Fig 2. CG9129 is involved in efferocytosis and regulates crq expression in vitro.

A and B. The transcription levels of differentially expressed genes determined by the transcriptomic analysis were validated by qPCR in S2 cells incubated with ACs for 0, 6, and 12 h. Twenty-four genes showed expression patterns similar to that of crq. The data were collected from three independent experiments; 0 h S2 cells were used as the control. The asterisks above the column of the 6 h time-point denote a significantly higher gene expression than that detected at 0 h.

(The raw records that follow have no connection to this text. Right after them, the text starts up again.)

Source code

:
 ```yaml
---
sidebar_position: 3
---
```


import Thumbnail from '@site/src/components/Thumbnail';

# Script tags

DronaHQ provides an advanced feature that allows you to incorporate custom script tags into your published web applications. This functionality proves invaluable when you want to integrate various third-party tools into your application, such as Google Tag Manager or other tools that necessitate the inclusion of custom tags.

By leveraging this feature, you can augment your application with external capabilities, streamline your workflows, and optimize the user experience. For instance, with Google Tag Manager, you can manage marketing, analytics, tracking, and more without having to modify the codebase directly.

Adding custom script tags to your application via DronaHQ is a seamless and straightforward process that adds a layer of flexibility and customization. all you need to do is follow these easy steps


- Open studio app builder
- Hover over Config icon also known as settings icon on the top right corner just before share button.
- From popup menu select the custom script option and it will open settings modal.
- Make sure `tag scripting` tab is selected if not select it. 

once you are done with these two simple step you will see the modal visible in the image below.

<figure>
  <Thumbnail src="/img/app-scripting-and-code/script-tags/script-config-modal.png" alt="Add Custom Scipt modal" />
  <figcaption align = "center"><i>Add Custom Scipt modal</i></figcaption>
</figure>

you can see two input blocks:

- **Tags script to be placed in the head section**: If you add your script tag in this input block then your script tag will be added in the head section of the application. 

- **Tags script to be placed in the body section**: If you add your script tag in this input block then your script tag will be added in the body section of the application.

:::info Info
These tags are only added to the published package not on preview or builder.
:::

The asterisks above the column of the 12 h time-point denote a significantly lower gene expression than that detected at 6 h. C. Efferocytosis efficiency of RNAi-treated S2 cells after 6 h co-incubation with ACs. Each of the identified 24 genes was knocked down individually. The data are representative of three independent experiments. Significant differences were observed in comparison with mock RNAi-treated S2 cells (negative control), or crq and Rab5 RNAi-treated S2 cells (positive controls). D. The crq mRNA levels were quantified by qPCR in RNAi-treated S2 cells showing decreased efferocytosis during 6 h incubation with ACs. The data are relative to the expression determined in mock RNAi-treated S2 cells. E. The relative crq mRNA levels were also quantified by qPCR in control, CG9129 knockdown, and CG30172 knockdown S2 cells in the absence (0 h) or presence of ACs (6 h incubation). Statistical analysis was performed using the two-way ANOVA (A-B, E) or one-way ANOVA (C-D).